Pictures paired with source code
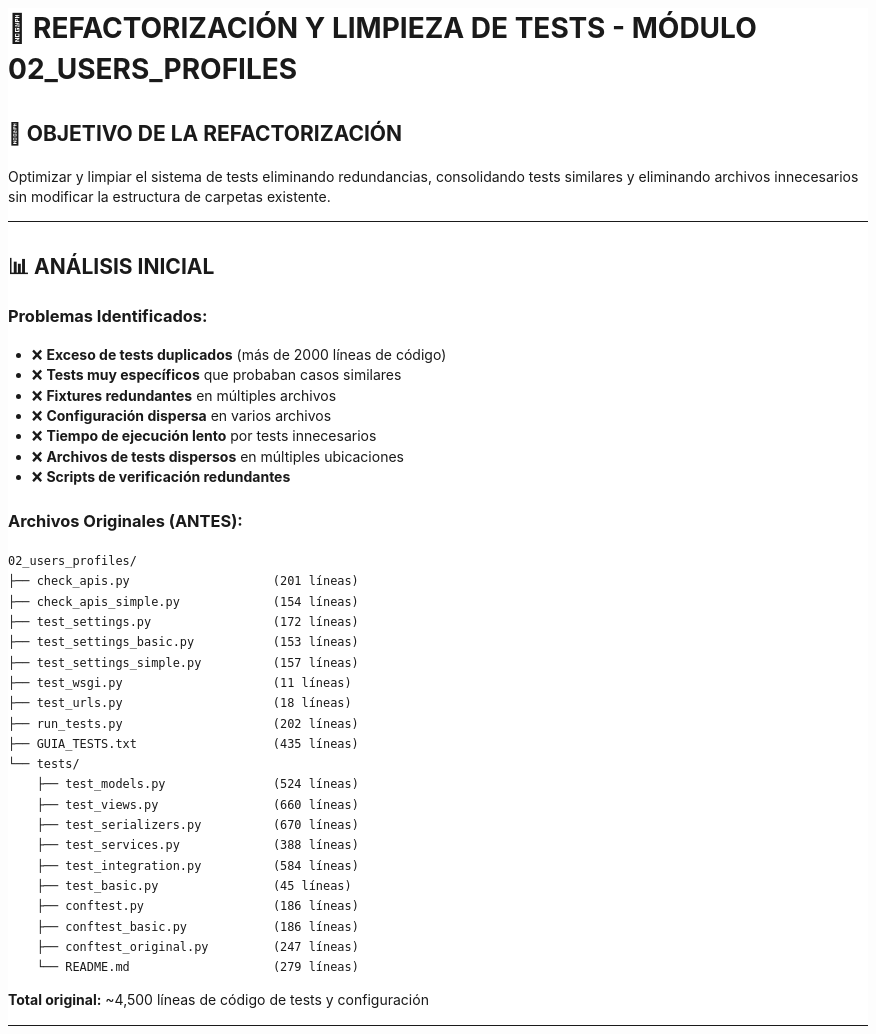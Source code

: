 # 🔄 REFACTORIZACIÓN Y LIMPIEZA DE TESTS - MÓDULO 02_USERS_PROFILES

## 🎯 OBJETIVO DE LA REFACTORIZACIÓN

Optimizar y limpiar el sistema de tests eliminando redundancias, consolidando tests similares y eliminando archivos innecesarios sin modificar la estructura de carpetas existente.

---

## 📊 ANÁLISIS INICIAL

### **Problemas Identificados:**
- ❌ **Exceso de tests duplicados** (más de 2000 líneas de código)
- ❌ **Tests muy específicos** que probaban casos similares
- ❌ **Fixtures redundantes** en múltiples archivos
- ❌ **Configuración dispersa** en varios archivos
- ❌ **Tiempo de ejecución lento** por tests innecesarios
- ❌ **Archivos de tests dispersos** en múltiples ubicaciones
- ❌ **Scripts de verificación redundantes**

### **Archivos Originales (ANTES):**
```
02_users_profiles/
├── check_apis.py                    (201 líneas)
├── check_apis_simple.py             (154 líneas)
├── test_settings.py                 (172 líneas)
├── test_settings_basic.py           (153 líneas)
├── test_settings_simple.py          (157 líneas)
├── test_wsgi.py                     (11 líneas)
├── test_urls.py                     (18 líneas)
├── run_tests.py                     (202 líneas)
├── GUIA_TESTS.txt                   (435 líneas)
└── tests/
    ├── test_models.py               (524 líneas)
    ├── test_views.py                (660 líneas)
    ├── test_serializers.py          (670 líneas)
    ├── test_services.py             (388 líneas)
    ├── test_integration.py          (584 líneas)
    ├── test_basic.py                (45 líneas)
    ├── conftest.py                  (186 líneas)
    ├── conftest_basic.py            (186 líneas)
    ├── conftest_original.py         (247 líneas)
    └── README.md                    (279 líneas)
```

**Total original:** ~4,500 líneas de código de tests y configuración

---
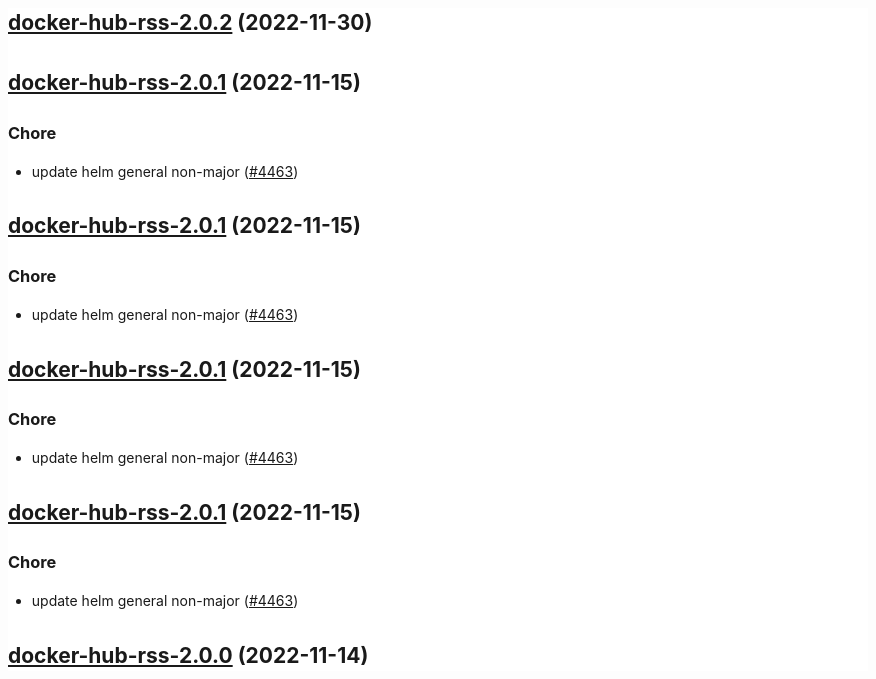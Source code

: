 
## [docker-hub-rss-2.0.2](https://github.com/truecharts/charts/compare/docker-hub-rss-2.0.1...docker-hub-rss-2.0.2) (2022-11-30)




## [docker-hub-rss-2.0.1](https://github.com/truecharts/charts/compare/docker-hub-rss-2.0.0...docker-hub-rss-2.0.1) (2022-11-15)

### Chore

- update helm general non-major ([#4463](https://github.com/truecharts/charts/issues/4463))
  
  


## [docker-hub-rss-2.0.1](https://github.com/truecharts/charts/compare/docker-hub-rss-2.0.0...docker-hub-rss-2.0.1) (2022-11-15)

### Chore

- update helm general non-major ([#4463](https://github.com/truecharts/charts/issues/4463))
  
  


## [docker-hub-rss-2.0.1](https://github.com/truecharts/charts/compare/docker-hub-rss-2.0.0...docker-hub-rss-2.0.1) (2022-11-15)

### Chore

- update helm general non-major ([#4463](https://github.com/truecharts/charts/issues/4463))
  
  


## [docker-hub-rss-2.0.1](https://github.com/truecharts/charts/compare/docker-hub-rss-2.0.0...docker-hub-rss-2.0.1) (2022-11-15)

### Chore

- update helm general non-major ([#4463](https://github.com/truecharts/charts/issues/4463))
  
  


## [docker-hub-rss-2.0.0](https://github.com/truecharts/charts/compare/docker-hub-rss-1.0.4...docker-hub-rss-2.0.0) (2022-11-14)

The problem:
Reproduce each line of the records above, exactly and without pictures.

Solved problem:
Source code

: # 🔄 REFACTORIZACIÓN Y LIMPIEZA DE TESTS - MÓDULO 02_USERS_PROFILES

## 🎯 OBJETIVO DE LA REFACTORIZACIÓN

Optimizar y limpiar el sistema de tests eliminando redundancias, consolidando tests similares y eliminando archivos innecesarios sin modificar la estructura de carpetas existente.

---

## 📊 ANÁLISIS INICIAL

### **Problemas Identificados:**
- ❌ **Exceso de tests duplicados** (más de 2000 líneas de código)
- ❌ **Tests muy específicos** que probaban casos similares
- ❌ **Fixtures redundantes** en múltiples archivos
- ❌ **Configuración dispersa** en varios archivos
- ❌ **Tiempo de ejecución lento** por tests innecesarios
- ❌ **Archivos de tests dispersos** en múltiples ubicaciones
- ❌ **Scripts de verificación redundantes**

### **Archivos Originales (ANTES):**
```
02_users_profiles/
├── check_apis.py                    (201 líneas)
├── check_apis_simple.py             (154 líneas)
├── test_settings.py                 (172 líneas)
├── test_settings_basic.py           (153 líneas)
├── test_settings_simple.py          (157 líneas)
├── test_wsgi.py                     (11 líneas)
├── test_urls.py                     (18 líneas)
├── run_tests.py                     (202 líneas)
├── GUIA_TESTS.txt                   (435 líneas)
└── tests/
    ├── test_models.py               (524 líneas)
    ├── test_views.py                (660 líneas)
    ├── test_serializers.py          (670 líneas)
    ├── test_services.py             (388 líneas)
    ├── test_integration.py          (584 líneas)
    ├── test_basic.py                (45 líneas)
    ├── conftest.py                  (186 líneas)
    ├── conftest_basic.py            (186 líneas)
    ├── conftest_original.py         (247 líneas)
    └── README.md                    (279 líneas)
```

**Total original:** ~4,500 líneas de código de tests y configuración

---
Source code

: 
## [docker-hub-rss-2.0.2](https://github.com/truecharts/charts/compare/docker-hub-rss-2.0.1...docker-hub-rss-2.0.2) (2022-11-30)




## [docker-hub-rss-2.0.1](https://github.com/truecharts/charts/compare/docker-hub-rss-2.0.0...docker-hub-rss-2.0.1) (2022-11-15)

### Chore

- update helm general non-major ([#4463](https://github.com/truecharts/charts/issues/4463))
  
  


## [docker-hub-rss-2.0.1](https://github.com/truecharts/charts/compare/docker-hub-rss-2.0.0...docker-hub-rss-2.0.1) (2022-11-15)

### Chore

- update helm general non-major ([#4463](https://github.com/truecharts/charts/issues/4463))
  
  


## [docker-hub-rss-2.0.1](https://github.com/truecharts/charts/compare/docker-hub-rss-2.0.0...docker-hub-rss-2.0.1) (2022-11-15)

### Chore

- update helm general non-major ([#4463](https://github.com/truecharts/charts/issues/4463))
  
  


## [docker-hub-rss-2.0.1](https://github.com/truecharts/charts/compare/docker-hub-rss-2.0.0...docker-hub-rss-2.0.1) (2022-11-15)

### Chore

- update helm general non-major ([#4463](https://github.com/truecharts/charts/issues/4463))
  
  


## [docker-hub-rss-2.0.0](https://github.com/truecharts/charts/compare/docker-hub-rss-1.0.4...docker-hub-rss-2.0.0) (2022-11-14)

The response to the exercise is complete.